[Collected data]
>>>

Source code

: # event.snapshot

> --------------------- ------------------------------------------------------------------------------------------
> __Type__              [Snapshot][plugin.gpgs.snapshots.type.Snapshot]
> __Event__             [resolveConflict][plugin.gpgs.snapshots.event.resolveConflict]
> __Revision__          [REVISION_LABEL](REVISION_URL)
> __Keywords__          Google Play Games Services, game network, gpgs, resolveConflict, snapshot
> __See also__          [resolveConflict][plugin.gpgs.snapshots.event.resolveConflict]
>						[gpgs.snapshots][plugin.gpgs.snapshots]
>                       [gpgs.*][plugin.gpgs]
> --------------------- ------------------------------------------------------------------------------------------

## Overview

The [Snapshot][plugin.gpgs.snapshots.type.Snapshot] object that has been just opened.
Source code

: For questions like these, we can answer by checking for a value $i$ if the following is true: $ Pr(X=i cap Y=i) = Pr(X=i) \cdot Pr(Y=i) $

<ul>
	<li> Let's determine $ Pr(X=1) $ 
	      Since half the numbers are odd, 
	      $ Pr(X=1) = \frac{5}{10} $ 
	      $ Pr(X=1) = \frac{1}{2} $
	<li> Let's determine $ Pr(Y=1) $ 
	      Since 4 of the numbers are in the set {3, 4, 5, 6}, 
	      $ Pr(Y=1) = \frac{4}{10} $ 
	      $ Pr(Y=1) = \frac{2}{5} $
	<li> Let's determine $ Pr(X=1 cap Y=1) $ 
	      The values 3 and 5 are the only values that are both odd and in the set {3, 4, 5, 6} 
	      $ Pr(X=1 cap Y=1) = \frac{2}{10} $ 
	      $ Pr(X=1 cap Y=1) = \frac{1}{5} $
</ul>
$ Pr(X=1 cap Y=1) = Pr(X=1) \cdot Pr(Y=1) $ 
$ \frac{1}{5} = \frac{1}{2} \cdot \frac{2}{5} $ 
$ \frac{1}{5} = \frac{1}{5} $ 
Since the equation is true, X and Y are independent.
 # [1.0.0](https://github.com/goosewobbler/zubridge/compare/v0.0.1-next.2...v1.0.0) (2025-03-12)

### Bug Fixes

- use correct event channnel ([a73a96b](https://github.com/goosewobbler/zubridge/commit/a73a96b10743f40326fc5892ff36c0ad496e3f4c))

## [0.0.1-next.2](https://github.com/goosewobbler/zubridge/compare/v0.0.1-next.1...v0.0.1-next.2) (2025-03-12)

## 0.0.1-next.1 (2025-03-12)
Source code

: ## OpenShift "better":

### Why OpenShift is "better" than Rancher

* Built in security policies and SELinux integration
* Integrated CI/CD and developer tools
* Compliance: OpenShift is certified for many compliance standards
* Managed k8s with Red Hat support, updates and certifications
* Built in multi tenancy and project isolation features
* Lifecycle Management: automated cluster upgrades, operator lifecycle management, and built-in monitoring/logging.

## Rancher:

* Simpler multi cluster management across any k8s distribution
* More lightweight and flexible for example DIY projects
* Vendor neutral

<<<

WHAT YOU ARE ASKED TO DO => Of all the entries above, repeat only the lines from the line that has "Pr(X=i) \cdot Pr(Y=i) $" to the line that has "The values 3", both lines included, exactly.

ANSWER AREA =>
: For questions like these, we can answer by checking for a value $i$ if the following is true: $ Pr(X=i cap Y=i) = Pr(X=i) \cdot Pr(Y=i) $

<ul>
	<li> Let's determine $ Pr(X=1) $ 
	      Since half the numbers are odd, 
	      $ Pr(X=1) = \frac{5}{10} $ 
	      $ Pr(X=1) = \frac{1}{2} $
	<li> Let's determine $ Pr(Y=1) $ 
	      Since 4 of the numbers are in the set {3, 4, 5, 6}, 
	      $ Pr(Y=1) = \frac{4}{10} $ 
	      $ Pr(Y=1) = \frac{2}{5} $
	<li> Let's determine $ Pr(X=1 cap Y=1) $ 
	      The values 3 and 5 are the only values that are both odd and in the set {3, 4, 5, 6} 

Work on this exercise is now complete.